世界四段階説、承前─永井均が語ったこと(その8)

 永井均さんが述べていること(精確には、永井均さんが要約している内山老師の議論)を整理する。


◎第一段階、全然切れている世界。リアルな断絶の世界。「私秘性」の世界。言語以前の世界。


◎第二段階、コトバやお金で繋がっている世界。「よしあし、好き嫌い、勝ち敗け、正不正」が入ってくる世界。


◎第三段階、他者と切れている断絶の世界。第一段階の断絶とは次元が異なる「独在性」の世界。
「アタマの展開する世界」の中に入って、その一員として何かヤリトリしている「たんなる人間としての自分」ではない〈私〉の世界。
「体験する自己と体験される世界の区別がないような、独我的=無我的な自己、つまり〈自己=世界〉であるような」──もはや「「自己」という必要もない」──〈私〉の世界。(113頁)


◎第四段階、他者がいなくなった人(〈私〉)たちどうしが繋がる「驚くべき」世界。


 永井均さんの『〈私〉のメタフィジックス』は、「〈私〉の形而上学」と「『私』の倫理学」と「“私”の人間学」の三部で構成されていたが、そのあとがきに、当初の構想では形而上学倫理学のあいだに「「私」の論理学」を設ける四部構成となるはずだったと書かれている。
 この「私」は後に《私》と表記され、「単独性の《私》」として「独在性の〈私〉」と対峙することになる。
 乱暴に括ると、第一段階の世界には「人間(生物)としての“私”」が、第二段階の世界には「利己的な『私』」が住まいし、この「利己的な『私』」が「単独性の《私》」となって第三段階の世界に片足をつっこむ。(本当はつっこめない。)
 「第三段階」の世界の本来の(ただ独りの?)住人は「独在性の〈私〉」で、この「比類なき私」つまり「隣人をもたない私」が「第四段階」の世界に片足をつっこむ。(本当はつっこめないのにつっこむ。だから「驚くべきこと」だと言われる。)
 コトバやお金ではない「何か」を介して繋がる。あるいは、何ものも介さないで繋がる。死者か神か輪廻転生する魂かなにかがそうするように? あるいは文学書や歴史書や宗教書や哲学書を読むたびに何者かと対話するように?

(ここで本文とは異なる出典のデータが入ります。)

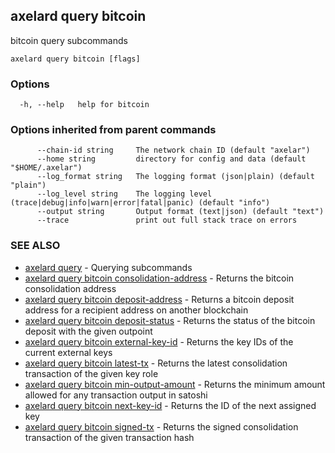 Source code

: ## axelard query bitcoin

bitcoin query subcommands

```
axelard query bitcoin [flags]
```

### Options

```
  -h, --help   help for bitcoin
```

### Options inherited from parent commands

```
      --chain-id string     The network chain ID (default "axelar")
      --home string         directory for config and data (default "$HOME/.axelar")
      --log_format string   The logging format (json|plain) (default "plain")
      --log_level string    The logging level (trace|debug|info|warn|error|fatal|panic) (default "info")
      --output string       Output format (text|json) (default "text")
      --trace               print out full stack trace on errors
```

### SEE ALSO

- [axelard query](axelard_query.md)	 - Querying subcommands
- [axelard query bitcoin consolidation-address](axelard_query_bitcoin_consolidation-address.md)	 - Returns the bitcoin consolidation address
- [axelard query bitcoin deposit-address](axelard_query_bitcoin_deposit-address.md)	 - Returns a bitcoin deposit address for a recipient address on another blockchain
- [axelard query bitcoin deposit-status](axelard_query_bitcoin_deposit-status.md)	 - Returns the status of the bitcoin deposit with the given outpoint
- [axelard query bitcoin external-key-id](axelard_query_bitcoin_external-key-id.md)	 - Returns the key IDs of the current external keys
- [axelard query bitcoin latest-tx](axelard_query_bitcoin_latest-tx.md)	 - Returns the latest consolidation transaction of the given key role
- [axelard query bitcoin min-output-amount](axelard_query_bitcoin_min-output-amount.md)	 - Returns the minimum amount allowed for any transaction output in satoshi
- [axelard query bitcoin next-key-id](axelard_query_bitcoin_next-key-id.md)	 - Returns the ID of the next assigned key
- [axelard query bitcoin signed-tx](axelard_query_bitcoin_signed-tx.md)	 - Returns the signed consolidation transaction of the given transaction hash
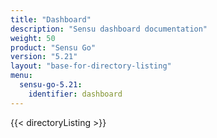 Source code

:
 ```yaml
---
title: "Dashboard"
description: "Sensu dashboard documentation"
weight: 50
product: "Sensu Go"
version: "5.21"
layout: "base-for-directory-listing"
menu:
  sensu-go-5.21:
    identifier: dashboard
---
```


{{< directoryListing >}}
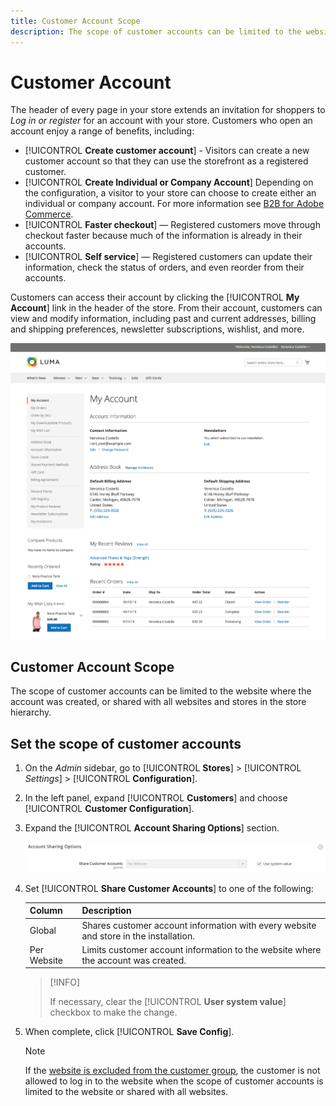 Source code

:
 ```yaml
---
title: Customer Account Scope
description: The scope of customer accounts can be limited to the website where the account was created, or shared with all websites and stores in the store hierarchy.
---
```


# Customer Account

The header of every page in your store extends an invitation for shoppers to _Log in or register_ for an account with your store. Customers who open an account enjoy a range of benefits, including:

* [!UICONTROL **Create customer account**] - Visitors can create a new customer account so that they can use the storefront as a registered customer.
* [!UICONTROL **Create Individual or Company Account**] Depending on the configuration, a visitor to your store can choose to create either an individual or company account. For more information see [B2B for Adobe Commerce](../b2b/introduction.md).
* [!UICONTROL **Faster checkout**] — Registered customers move through checkout faster because much of the information is already in their accounts.
* [!UICONTROL **Self service**] — Registered customers can update their information, check the status of orders, and even reorder from their accounts.

Customers can access their account by clicking the [!UICONTROL **My Account**] link in the header of the store. From their account, customers can view and modify information, including past and current addresses, billing and shipping preferences, newsletter subscriptions, wishlist, and more.

![My Account](assets/account-dashboard-my-account.png)<!-- zoom -->

## Customer Account Scope

The scope of customer accounts can be limited to the website where the account was created, or shared with all websites and stores in the store hierarchy.

## Set the scope of customer accounts

1. On the _Admin_ sidebar, go to [!UICONTROL **Stores**] > [!UICONTROL _Settings_] > [!UICONTROL **Configuration**].

1. In the left panel, expand [!UICONTROL **Customers**] and choose [!UICONTROL **Customer Configuration**].

1. Expand the [!UICONTROL **Account Sharing Options**] section.

   ![Account Sharing Options](assets/customer-configuration-account-sharing-options.png)<!-- zoom -->

1. Set [!UICONTROL **Share Customer Accounts**] to one of the following:

   |Column|Description|
   | --- | --- |
   | Global | Shares customer account information with every website and store in the installation. |
   | Per Website | Limits customer account information to the website where the account was created. |

   >[!INFO]
   >
   > If necessary, clear the [!UICONTROL **User system value**] checkbox to make the change.

1. When complete, click [!UICONTROL **Save Config**].

   >[!NOTE]
   >
   > If the [website is excluded from the customer group](https://developer.adobe.com/commerce/php/development/components/indexing/optimization/), the customer is not allowed to log in to the website when the scope of customer accounts is limited to the website or shared with all websites.
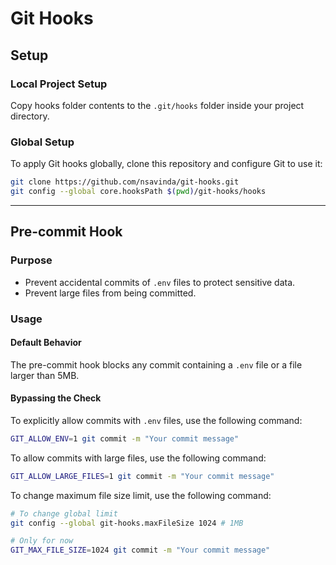 # Git Hooks 

## Setup

### Local Project Setup
Copy hooks folder contents to the `.git/hooks` folder inside your project directory.

### Global Setup
To apply Git hooks globally, clone this repository and configure Git to use it:
```bash
git clone https://github.com/nsavinda/git-hooks.git
git config --global core.hooksPath $(pwd)/git-hooks/hooks
```

---

## Pre-commit Hook

### Purpose
- Prevent accidental commits of `.env` files to protect sensitive data.
- Prevent large files from being committed.

### Usage

#### Default Behavior
The pre-commit hook blocks any commit containing a `.env` file or a file larger than 5MB.


#### Bypassing the Check
To explicitly allow commits with `.env` files, use the following command:
```bash
GIT_ALLOW_ENV=1 git commit -m "Your commit message"
```

To allow commits with large files, use the following command:
```bash
GIT_ALLOW_LARGE_FILES=1 git commit -m "Your commit message"
```
To change maximum file size limit, use the following command:
```bash
# To change global limit
git config --global git-hooks.maxFileSize 1024 # 1MB

# Only for now
GIT_MAX_FILE_SIZE=1024 git commit -m "Your commit message"
```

 私が読み得た限り、永井均さんが第四段階の世界のことを主題的かつ明快に論じたのは、『〈私〉の存在の比類なさ』に収められた「他者」論文が最初だったと思う。
 「独在者」つまり「独在性の〈私〉」の複数化の問題。これは『私・今・そして神』以後の「後期・永井哲学」(と言っていいのかどうか)ではどうなっている(いく)のだろう。